Lettre de J.N.D. no 84 - ME 1893 page 475

à Mlle C.B.

Toronto (Canada) 18..

Dites à votre mère, si elle est encore avec vous, de regarder beaucoup à Christ lui-même, à Christ humilié. C'est ce qui inspire de la confiance et des affections. On voit quelqu'un (Dieu manifesté en chair) qui est témoin à tout instant de l'amour de Dieu, — amour qui s'adapte à nos besoins, qui cherche à nous inspirer de la confiance, qui demande que nous ayons cette confiance en lui, que nous ouvrions notre coeur à un coeur qui est tout à nous. Le Christ, c'est Dieu ici-bas, fait homme pour gagner nos coeurs à lui-même quand nous étions perdus, perdus, parce que nous avions eu plus de confiance en notre propre volonté et dans le diable, qu'en Lui, pour nous rendre heureux. Il est au-dessus de nous et de nos misères pour regagner cette confiance. Le coeur se repose en regardant à lui. — Dites à votre chère malade d'être comme un enfant qui se jette dans les bras de sa mère, convaincu qu'elle n'a rien à faire qu'à le soigner: ce n'est pas la force, c'est la confiance. Puis, qu'elle regarde au Christ glorifié: là, nous voyons l'oeuvre achevée, le résultat atteint, et, dans la gloire, Celui qui a porté nos péchés. Cela scelle notre paix, et reporte l'âme en haut. Il est frappant que l'apôtre ne parle pas d'aller au ciel, bien qu'il y allât, mais d'être présent avec le Seigneur, d'être avec Christ. C'est en pensant à Lui, qu'on trouve la joie et l'élan du coeur dans les choses célestes, car Celui qui nous aime et que nous aimons, nous a devancés, et se trouve là pour nous recevoir, selon la parole d'Etienne: «Seigneur Jésus, reçois mon esprit». J'ai vu une âme qui se savait déjà pardonnée, rayonner de joie en saisissant la pensée qu'elle allait trouver le Seigneur qu'elle avait appris à aimer, et le voir là, devant elle, en haut, quand elle s'en irait… Souvenez-vous aussi pour vous-même, que Dieu ne trace jamais de sillons dans nos coeurs, si ce n'est pour y semer de bonne semence; qu'il veut nous sevrer des choses d'ici-bas, pour nous attacher à lui par des liens qui ne se rompent pas. Le coup de hache peut être fort pénible; mais c'est pour nous rendre libres, libres dans les parvis célestes. Votre chère malade y va; peut-être, quand vous recevrez ces lignes, sera-t-elle partie. Quelle joie et quel repos pour elle! Quelle part que d'être avec le Seigneur!
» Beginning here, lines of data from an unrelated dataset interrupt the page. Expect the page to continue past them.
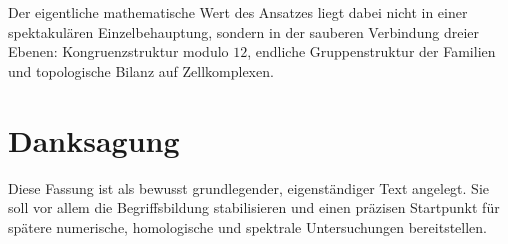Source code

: \documentclass[11pt,a4paper]{article}
\theoremstyle{definition}
\theoremstyle{remark}
\begin{document}
	Der eigentliche mathematische Wert des Ansatzes liegt dabei nicht in einer spektakulären Einzelbehauptung, sondern in der sauberen Verbindung dreier Ebenen: Kongruenzstruktur modulo $12$, endliche Gruppenstruktur der Familien und topologische Bilanz auf Zellkomplexen.
	
	\section*{Danksagung}
	
	Diese Fassung ist als bewusst grundlegender, eigenständiger Text angelegt. Sie soll vor allem die Begriffsbildung stabilisieren und einen präzisen Startpunkt für spätere numerische, homologische und spektrale Untersuchungen bereitstellen.
	
\end{document}
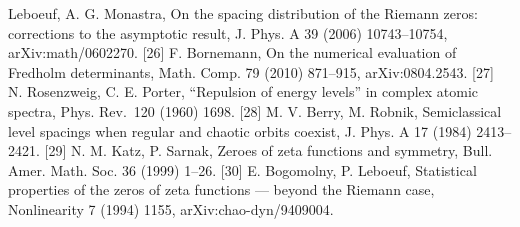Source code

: \documentclass[
  10pt,
]{article}
\begin{document}
Leboeuf, A. G. Monastra, On the spacing distribution of the Riemann
zeros: corrections to the asymptotic result, J. Phys. A 39 (2006)
10743--10754, arXiv:math/0602270. {[}26{]} F. Bornemann, On the
numerical evaluation of Fredholm determinants, Math. Comp. 79 (2010)
871--915, arXiv:0804.2543. {[}27{]} N. Rosenzweig, C. E. Porter,
``Repulsion of energy levels'' in complex atomic spectra, Phys. Rev.~120
(1960) 1698. {[}28{]} M. V. Berry, M. Robnik, Semiclassical level
spacings when regular and chaotic orbits coexist, J. Phys. A 17 (1984)
2413--2421. {[}29{]} N. M. Katz, P. Sarnak, Zeroes of zeta functions and
symmetry, Bull. Amer. Math. Soc. 36 (1999) 1--26. {[}30{]} E. Bogomolny,
P. Leboeuf, Statistical properties of the zeros of zeta functions ---
beyond the Riemann case, Nonlinearity 7 (1994) 1155,
arXiv:chao-dyn/9409004.
\end{document}
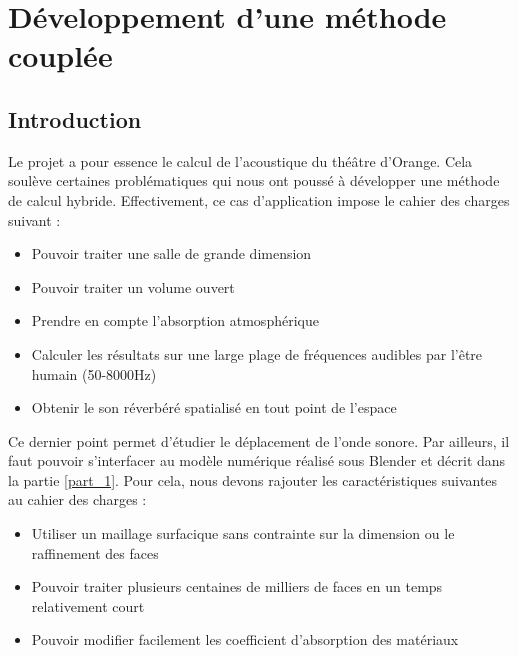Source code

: 
		
		
		
		
		
		
		
		
		
		
		
		
		
\chapter{Développement d'une méthode couplée}
	\minitoc
	\newpage
	
\section*{Introduction} \label{sect_methodecouplee}
Le projet a pour essence le calcul de l'acoustique du théâtre d'Orange. Cela soulève certaines problématiques qui nous ont poussé à développer une méthode de calcul hybride. Effectivement, ce cas d'application impose le cahier des charges suivant :
\begin{itemize}
	\item Pouvoir traiter une salle de grande dimension 
	\item Pouvoir traiter un volume ouvert
	\item Prendre en compte l'absorption atmosphérique
	\item Calculer les résultats sur une large plage de fréquences audibles par l'être humain (50-8000Hz)
	\item Obtenir le son réverbéré spatialisé en tout point de l'espace
\end{itemize}

Ce dernier point permet d'étudier le déplacement de l'onde sonore. Par ailleurs, il faut pouvoir s'interfacer au modèle numérique réalisé sous Blender et décrit dans la partie \ref{part_1}. Pour cela, nous devons rajouter les caractéristiques suivantes au cahier des charges :

\begin{itemize}
	\item Utiliser un maillage surfacique sans contrainte sur la dimension ou le raffinement des faces 
	\item Pouvoir traiter plusieurs centaines de milliers de faces en un temps relativement court 
	\item Pouvoir modifier facilement les coefficient d'absorption des matériaux
\end{itemize}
Lettre de J.N.D. no 85 - ME 1893 page 477

à Mme B.

Toronto (Canada) 18..

Dans toutes nos peines, les consolations du Seigneur nous fortifient et nous soutiennent. Si l'homme extérieur dépérit, l'homme intérieur se renouvelle de jour en jour. J'espère que vous jouissez de la paix; Christ a fait la paix, une paix parfaite par le sang de sa croix; et dans toutes les choses où nous nous sommes éloignés de lui, il restaure l'âme. Si notre âme est tout à fait ouverte devant lui, nous trouvons qu'il la retrempe dans sa grâce.

J'ai été très malade moi-même, fatigué de travaux à New York. J'ai été atteint d'une inflammation violente du poumon, mais au fond c'était le surcroît de fatigue. Pendant deux jours, je ne savais si je me remettrais. J'ai repassé ce qui a occupé mon esprit ces derniers temps, puis j'ai pu beaucoup adorer Dieu en lui-même, et penser à ce que je sentirais si le Seigneur était là devant moi, ce qui, par la grâce, m'a été fort précieux. Une chose est toujours certaine: Il est amour et bonté, et plein de compassion pour nous. Regardez à Lui, — je ne doute pas que vous ne le fassiez, — et vous en serez illuminée; et, tout en vous sondant comme il le fait toujours, il vous révélera toute la plénitude de sa grâce.